Umar sendiri kali ini ingin sekali bertemu Pras. Sudah beberapa hari ini, dia tak lagi bisa menemui lelaki yang sudah dia anggap sebgai kakaknya. Dia hanya ingin tau terkait bagainana dia bisa mengirim surat malam itu.
“Mas.”
“Umar? Kau di sini? Bagaimana kau bisa berada di tempat ini?”
“Aku hanya ingin bertemu Mas Pras. Aku hanya mau tau bagaimana surat ini bisa sampai ke rumah tanpa ada yang curiga?”
“Itu ada trik sendiri. Duduklah!”
Umar sendiri langsung saja duduk dan melihat markas dari Pras juga teman-temannya. Terlihat tak sebersih dan sebagus rumah di perkampungan. Tapi, semua itu membuat mereka nyaman untuk menempati markas ini.
“Eh, ada Umar. Sudah lama kau gak kesini.”
“Iya Mas. Aku sekarang tinggal sama pakdhe lagi di Wanarandu. Jadi memang agak sulit untuk pergi ke tempat ini. Mumpung sekarang lagi luang dan bisa datang ke sini, aku menyempatkan mampir.”
“Iya, Mas Pras juga cerita. Tapi, kayaknya komandan kita bini perhatian banget ya sama Umar. Beberapa kali lho Mas Pras datang ke Wanarandu, hanya untuk bertemu Umar. Ya, walaupun gak pernah berhasil sih.”

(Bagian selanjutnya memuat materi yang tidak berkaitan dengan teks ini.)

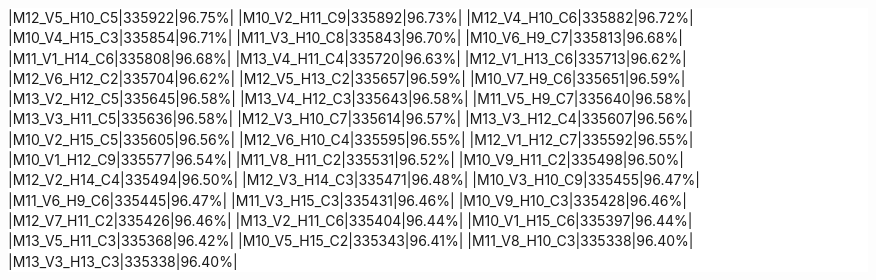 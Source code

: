 |M12_V5_H10_C5|335922|96.75%|
|M10_V2_H11_C9|335892|96.73%|
|M12_V4_H10_C6|335882|96.72%|
|M10_V4_H15_C3|335854|96.71%|
|M11_V3_H10_C8|335843|96.70%|
|M10_V6_H9_C7|335813|96.68%|
|M11_V1_H14_C6|335808|96.68%|
|M13_V4_H11_C4|335720|96.63%|
|M12_V1_H13_C6|335713|96.62%|
|M12_V6_H12_C2|335704|96.62%|
|M12_V5_H13_C2|335657|96.59%|
|M10_V7_H9_C6|335651|96.59%|
|M13_V2_H12_C5|335645|96.58%|
|M13_V4_H12_C3|335643|96.58%|
|M11_V5_H9_C7|335640|96.58%|
|M13_V3_H11_C5|335636|96.58%|
|M12_V3_H10_C7|335614|96.57%|
|M13_V3_H12_C4|335607|96.56%|
|M10_V2_H15_C5|335605|96.56%|
|M12_V6_H10_C4|335595|96.55%|
|M12_V1_H12_C7|335592|96.55%|
|M10_V1_H12_C9|335577|96.54%|
|M11_V8_H11_C2|335531|96.52%|
|M10_V9_H11_C2|335498|96.50%|
|M12_V2_H14_C4|335494|96.50%|
|M12_V3_H14_C3|335471|96.48%|
|M10_V3_H10_C9|335455|96.47%|
|M11_V6_H9_C6|335445|96.47%|
|M11_V3_H15_C3|335431|96.46%|
|M10_V9_H10_C3|335428|96.46%|
|M12_V7_H11_C2|335426|96.46%|
|M13_V2_H11_C6|335404|96.44%|
|M10_V1_H15_C6|335397|96.44%|
|M13_V5_H11_C3|335368|96.42%|
|M10_V5_H15_C2|335343|96.41%|
|M11_V8_H10_C3|335338|96.40%|
|M13_V3_H13_C3|335338|96.40%|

“Ih, kamu ini, bocorin rahasia aja.”
“Gak apa-apa Mas. Biar Umar kan tau kalo masih ada yang menyayangi dia. Sama kayak kita. Masih ada teman-teman di sini yanb saling menyayangi dan menguatkan. Umar kan juga harus merasakan hal yang sama seperti kita. Bukan begitu Mas Komandan?”
“Kalian itu ya, pintar banget. Pantas aku masih ingin bersama kalian.” Mereka hanya tertawa mndengar semua itu. Umar sendiri merasa jika mereka punya persaudaraan yang begitu kuat.
“Umar sudah tambah besar aja ya. Tambah cakep.”
“Terima kasih.”
“Tidak perlu berterima kasih. Karena kami sendiri juga sering gombal seperti itu.”
“Kalian itu, masih suka ngegombal.” Mereka hanya bisa saling bersenda gurau. Hari ini, entah kenapa Umar begitu senang bertemu dengan mereka. Mereka banyak sekali memberikan gurauan yang sama sekali tak pernah ada di tempat lain. Gurauan yang tak menyinggung hati siapapun diantara mereka.
“Oh iya, Dek Umar bisa gak kita ajak lihat balapan nanti malam?”
Semuanya hanya melihat Umar. Umar sendiri tak bisa janji. Tapi, dia akan berusaha untuk datang malam nanti. Semoga saja tidak ada yang melarangnya. Entah bagaimana caranya agar Umar bisa pergi malam nanti tanpa ada kecurigaan dari orang desa.
“Aku, mau ikut. Aku usahakan. Nanti malam bagaimana caranya, aku akan keluar dan bisa bertemu dengan Mas semua.”
“Sebenarnya gak terlalu malam sih. Ini kan karena kita juga harus ada acara lain. Jadi mungkin jam 9 sudah bisa selesai. Masib belum terlalu malam itu.” Umar sendiri hanya tersenyum mendengar semua itu. Dia ingin sekali bisa bertemu dan berkumpul dengan mereka. Mereka yang mengerti dirinya. Mereka yan sangat menghargai dirinya dan menganggap dirinya ada.
“Bagaimana Umar?”
“Aku mau. Mungkin aku bisa ke tempat Eyang.” Mereka hanya bisa tersenyum dengan apa yang baru saja Umar katakan.
“Ya sudah. Sekarang, kau mau pulang, atau tetap di sini?”
“Aku mau di sini dulu.” Mereka tak memaksa Umar untuk bagaimana. Mereka sendiri memberikan minuman pada Umar. Minuman itu membuat tubuh Umar menghangat. minuman itu membuat Umar tak sadar.